* **TASK TO COMPLETE**:
Copy every line from the records below that holds the word "market".

┌─ DATA FOR PROCESSING

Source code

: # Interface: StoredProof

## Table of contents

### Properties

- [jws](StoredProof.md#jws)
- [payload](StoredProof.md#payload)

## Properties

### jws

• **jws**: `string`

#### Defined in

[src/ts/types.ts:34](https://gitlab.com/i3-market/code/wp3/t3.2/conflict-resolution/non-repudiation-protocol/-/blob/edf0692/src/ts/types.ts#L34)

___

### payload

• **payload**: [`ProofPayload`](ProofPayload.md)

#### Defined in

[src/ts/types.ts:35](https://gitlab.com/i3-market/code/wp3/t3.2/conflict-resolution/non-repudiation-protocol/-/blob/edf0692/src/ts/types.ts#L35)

└─
┌─ DATA FOR PROCESSING

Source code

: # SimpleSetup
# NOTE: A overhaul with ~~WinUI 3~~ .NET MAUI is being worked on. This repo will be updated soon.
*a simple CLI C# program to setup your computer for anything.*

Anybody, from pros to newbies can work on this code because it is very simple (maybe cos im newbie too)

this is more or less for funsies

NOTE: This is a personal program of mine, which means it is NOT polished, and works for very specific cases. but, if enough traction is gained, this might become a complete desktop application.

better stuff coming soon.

└─

* **FINISHED TASK**:
[src/ts/types.ts:34](https://gitlab.com/i3-market/code/wp3/t3.2/conflict-resolution/non-repudiation-protocol/-/blob/edf0692/src/ts/types.ts#L34)
[src/ts/types.ts:35](https://gitlab.com/i3-market/code/wp3/t3.2/conflict-resolution/non-repudiation-protocol/-/blob/edf0692/src/ts/types.ts#L35)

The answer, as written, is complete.